Scientific classification
- Kingdom: Animalia
- Phylum: Chordata
- Class: Reptilia
- Order: Squamata
- Suborder: Scinciformata
- Infraorder: Scincomorpha
- Family: Sphenomorphidae
- Genus: Lerista
- Species: L. punctatovittata
- Binomial name: Lerista punctatovittata (Günther, 1867)

= Lerista punctatovittata =

- Genus: Lerista
- Species: punctatovittata
- Authority: (Günther, 1867)
- Conservation status: LC

Species of Australian lizard

The eastern robust slider (Lerista punctatovittata) is a nocturnal, burrowing species of skink found in continental Australia. Other common names are 'spotted lerista', and 'common burrowing skink'. The earliest written description of the species (under the scientific name Rhodona punctato-vittata) was provided by Albert Günther in 1867, based on a specimen caught in Queensland.

== Description ==
The average length of the body is around 8.5cm, up to a maximum of 10.5cm.

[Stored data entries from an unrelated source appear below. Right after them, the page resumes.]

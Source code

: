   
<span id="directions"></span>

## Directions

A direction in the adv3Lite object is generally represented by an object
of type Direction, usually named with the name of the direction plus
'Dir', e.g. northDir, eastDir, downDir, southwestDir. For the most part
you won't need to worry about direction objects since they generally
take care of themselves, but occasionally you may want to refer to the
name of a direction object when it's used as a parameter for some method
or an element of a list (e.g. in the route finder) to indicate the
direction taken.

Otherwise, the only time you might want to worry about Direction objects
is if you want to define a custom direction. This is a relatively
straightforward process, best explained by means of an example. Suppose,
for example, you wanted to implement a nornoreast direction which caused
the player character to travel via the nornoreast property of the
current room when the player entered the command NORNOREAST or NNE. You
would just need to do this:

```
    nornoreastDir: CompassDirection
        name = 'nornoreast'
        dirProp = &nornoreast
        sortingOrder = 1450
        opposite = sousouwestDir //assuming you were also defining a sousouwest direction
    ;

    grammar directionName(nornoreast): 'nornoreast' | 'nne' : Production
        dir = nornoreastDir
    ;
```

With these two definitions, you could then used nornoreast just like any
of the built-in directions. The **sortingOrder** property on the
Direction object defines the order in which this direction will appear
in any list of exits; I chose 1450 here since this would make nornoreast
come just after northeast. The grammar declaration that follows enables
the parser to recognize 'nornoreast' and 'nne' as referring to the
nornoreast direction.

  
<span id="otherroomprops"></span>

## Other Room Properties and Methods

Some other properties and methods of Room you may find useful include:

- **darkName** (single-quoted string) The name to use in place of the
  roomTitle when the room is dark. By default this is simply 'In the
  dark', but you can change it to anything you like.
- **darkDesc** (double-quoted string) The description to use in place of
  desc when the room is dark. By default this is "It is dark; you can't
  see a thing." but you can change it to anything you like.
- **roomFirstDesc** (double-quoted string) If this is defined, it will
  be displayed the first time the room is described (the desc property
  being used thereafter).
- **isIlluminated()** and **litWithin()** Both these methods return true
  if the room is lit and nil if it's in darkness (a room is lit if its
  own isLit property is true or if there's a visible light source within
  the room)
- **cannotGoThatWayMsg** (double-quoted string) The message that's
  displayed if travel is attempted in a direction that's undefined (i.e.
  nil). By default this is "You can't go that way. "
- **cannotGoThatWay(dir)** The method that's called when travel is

Body colour may be grey, olive or shades of brown, patterned with several longitudinal bands of brown or black spots. The ear opening is small, but should be visible on close examination.

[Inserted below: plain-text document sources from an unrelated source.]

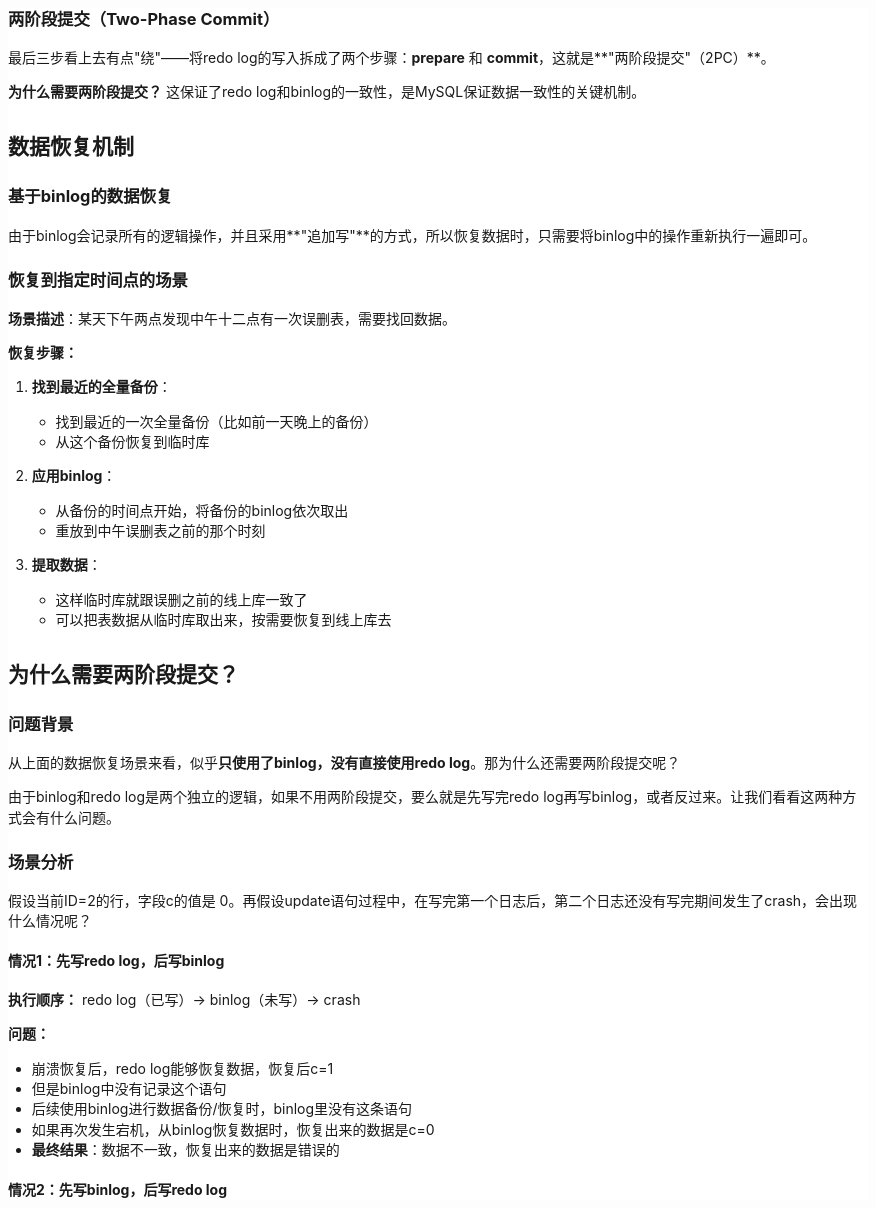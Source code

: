 ### 两阶段提交（Two-Phase Commit）

最后三步看上去有点"绕"——将redo log的写入拆成了两个步骤：**prepare** 和 **commit**，这就是**"两阶段提交"（2PC）**。

**为什么需要两阶段提交？** 这保证了redo log和binlog的一致性，是MySQL保证数据一致性的关键机制。

## 数据恢复机制

### 基于binlog的数据恢复

由于binlog会记录所有的逻辑操作，并且采用**"追加写"**的方式，所以恢复数据时，只需要将binlog中的操作重新执行一遍即可。

### 恢复到指定时间点的场景

**场景描述**：某天下午两点发现中午十二点有一次误删表，需要找回数据。

**恢复步骤：**

1. **找到最近的全量备份**：
   - 找到最近的一次全量备份（比如前一天晚上的备份）
   - 从这个备份恢复到临时库

2. **应用binlog**：
   - 从备份的时间点开始，将备份的binlog依次取出
   - 重放到中午误删表之前的那个时刻

3. **提取数据**：
   - 这样临时库就跟误删之前的线上库一致了
   - 可以把表数据从临时库取出来，按需要恢复到线上库去


## 为什么需要两阶段提交？

### 问题背景

从上面的数据恢复场景来看，似乎**只使用了binlog，没有直接使用redo log**。那为什么还需要两阶段提交呢？

由于binlog和redo log是两个独立的逻辑，如果不用两阶段提交，要么就是先写完redo log再写binlog，或者反过来。让我们看看这两种方式会有什么问题。

### 场景分析

假设当前ID=2的行，字段c的值是 0。再假设update语句过程中，在写完第一个日志后，第二个日志还没有写完期间发生了crash，会出现什么情况呢？

#### 情况1：先写redo log，后写binlog

**执行顺序：** redo log（已写）→ binlog（未写）→ crash

**问题：**
- 崩溃恢复后，redo log能够恢复数据，恢复后c=1
- 但是binlog中没有记录这个语句
- 后续使用binlog进行数据备份/恢复时，binlog里没有这条语句
- 如果再次发生宕机，从binlog恢复数据时，恢复出来的数据是c=0
- **最终结果**：数据不一致，恢复出来的数据是错误的

#### 情况2：先写binlog，后写redo log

The limbs and toes are very small, with the hindlimbs having two toes (didactyl). Usually the forelimbs have only one toe (monodactyl), although two toes on the forelimb have been noted in a small number of individuals in southern areas. It may be difficult to distinguish these two-toed forelimb individuals from another similar skink species: Lerista emmotti.

== Distribution ==

Distribution of Lerista punctatovittata within Australia

Found within a variety of semi-arid and sandy habitats such as dry forests, open woodlands, mulga and mallee scrub; from the south-east of South Australia through north-western Victoria and New South Wales into the southern interior of Queensland.

== Habit ==
L. punctatovittata is not usually found on the surface, but burrows within sand or soil close to the surface under logs, woody debris and rocks. They are easier to locate when soil is moist after rain. They are nocturnal and emerge at night to feed on the surface; diet consists of ants, termites and other small insects. As per descriptions of the Lerista genus, when disturbed they will immediately burrow back into loose sand or soil. This produces distinctive, wavy tracks on the surface of dunes and other sandy areas.

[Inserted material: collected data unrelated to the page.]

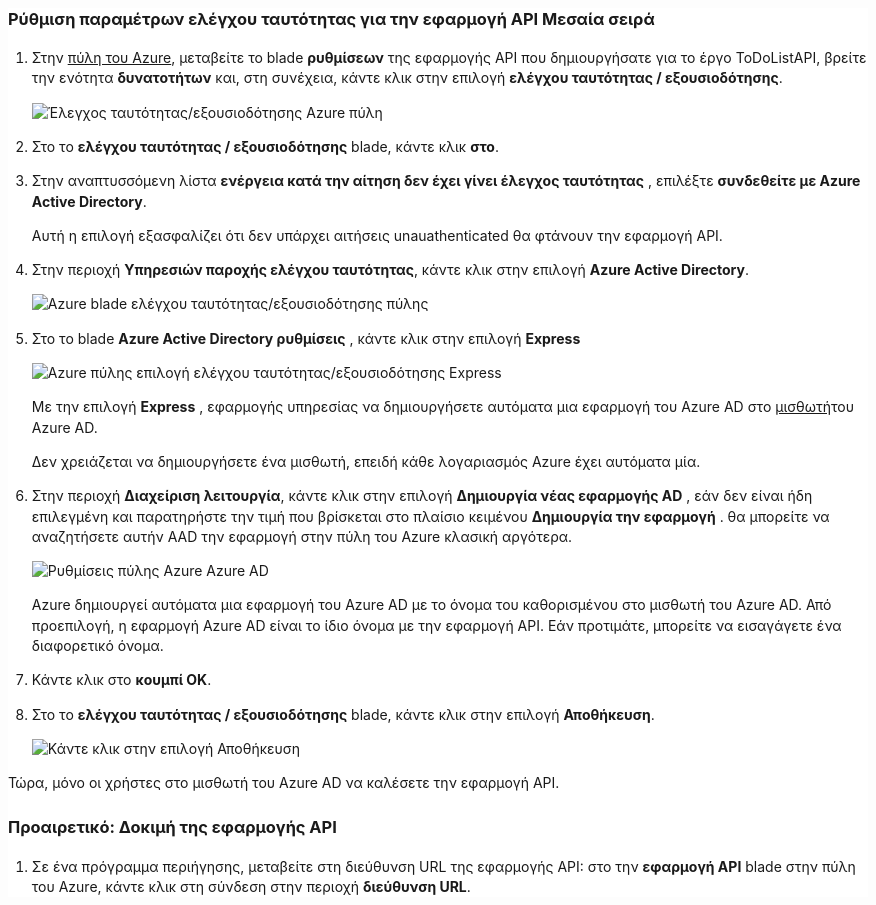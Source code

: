 ### <a name="configure-authentication-for-the-middle-tier-api-app"></a>Ρύθμιση παραμέτρων ελέγχου ταυτότητας για την εφαρμογή API Μεσαία σειρά

1. Στην [πύλη του Azure](https://portal.azure.com/), μεταβείτε το blade **ρυθμίσεων** της εφαρμογής API που δημιουργήσατε για το έργο ToDoListAPI, βρείτε την ενότητα **δυνατοτήτων** και, στη συνέχεια, κάντε κλικ στην επιλογή **ελέγχου ταυτότητας / εξουσιοδότησης**.

    ![Έλεγχος ταυτότητας/εξουσιοδότησης Azure πύλη](./media/app-service-api-dotnet-user-principal-auth/features.png)

3. Στο το **ελέγχου ταυτότητας / εξουσιοδότησης** blade, κάντε κλικ **στο**.

4. Στην αναπτυσσόμενη λίστα **ενέργεια κατά την αίτηση δεν έχει γίνει έλεγχος ταυτότητας** , επιλέξτε **συνδεθείτε με Azure Active Directory**.

    Αυτή η επιλογή εξασφαλίζει ότι δεν υπάρχει αιτήσεις unauathenticated θα φτάνουν την εφαρμογή API. 

5. Στην περιοχή **Υπηρεσιών παροχής ελέγχου ταυτότητας**, κάντε κλικ στην επιλογή **Azure Active Directory**.

    ![Azure blade ελέγχου ταυτότητας/εξουσιοδότησης πύλης](./media/app-service-api-dotnet-user-principal-auth/authblade.png)

6. Στο το blade **Azure Active Directory ρυθμίσεις** , κάντε κλικ στην επιλογή **Express**

    ![Azure πύλης επιλογή ελέγχου ταυτότητας/εξουσιοδότησης Express](./media/app-service-api-dotnet-user-principal-auth/aadsettings.png)

    Με την επιλογή **Express** , εφαρμογής υπηρεσίας να δημιουργήσετε αυτόματα μια εφαρμογή του Azure AD στο [μισθωτή](https://msdn.microsoft.com/en-us/library/azure/jj573650.aspx#BKMK_WhatIsAnAzureADTenant)του Azure AD. 

    Δεν χρειάζεται να δημιουργήσετε ένα μισθωτή, επειδή κάθε λογαριασμός Azure έχει αυτόματα μία.

7. Στην περιοχή **Διαχείριση λειτουργία**, κάντε κλικ στην επιλογή **Δημιουργία νέας εφαρμογής AD** , εάν δεν είναι ήδη επιλεγμένη και παρατηρήστε την τιμή που βρίσκεται στο πλαίσιο κειμένου **Δημιουργία την εφαρμογή** . θα μπορείτε να αναζητήσετε αυτήν AAD την εφαρμογή στην πύλη του Azure κλασική αργότερα.

    ![Ρυθμίσεις πύλης Azure Azure AD](./media/app-service-api-dotnet-user-principal-auth/aadsettings2.png)

    Azure δημιουργεί αυτόματα μια εφαρμογή του Azure AD με το όνομα του καθορισμένου στο μισθωτή του Azure AD. Από προεπιλογή, η εφαρμογή Azure AD είναι το ίδιο όνομα με την εφαρμογή API. Εάν προτιμάτε, μπορείτε να εισαγάγετε ένα διαφορετικό όνομα.
 
7. Κάντε κλικ στο **κουμπί OK**.

7. Στο το **ελέγχου ταυτότητας / εξουσιοδότησης** blade, κάντε κλικ στην επιλογή **Αποθήκευση**.

    ![Κάντε κλικ στην επιλογή Αποθήκευση](./media/app-service-api-dotnet-user-principal-auth/authsave.png)

Τώρα, μόνο οι χρήστες στο μισθωτή του Azure AD να καλέσετε την εφαρμογή API.

### <a name="optional-test-the-api-app"></a>Προαιρετικό: Δοκιμή της εφαρμογής API

1. Σε ένα πρόγραμμα περιήγησης, μεταβείτε στη διεύθυνση URL της εφαρμογής API: στο την **εφαρμογή API** blade στην πύλη του Azure, κάντε κλικ στη σύνδεση στην περιοχή **διεύθυνση URL**.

== Vulnerability to climate change ==
Land-based reptiles are cited as being particularly vulnerable to climate change. In a 2015 study modelling the vulnerability of Australian skinks to climate change, Lerista punctatovittata was placed in a 'not threatened' vulnerability group. Protective factors for L. punctatovittata were: non-threatened conservation status, habitat generalist, non-specialised dietary requirements, non-temperature dependent sex determination, and clutch/litter size (average litter 3.3).

A 2019 study modeled the effects of climate and other variables on 8 Australian desert reptiles, including L. punctatovittata, based on measurements and observations conducted in north-west New South Wales over a 30-year period. Subterranean species including L. punctatovittata were found to be more vulnerable to flooding. Interestingly, overall body condition of skinks in this study improved when the temperature was over 45°C for extended periods.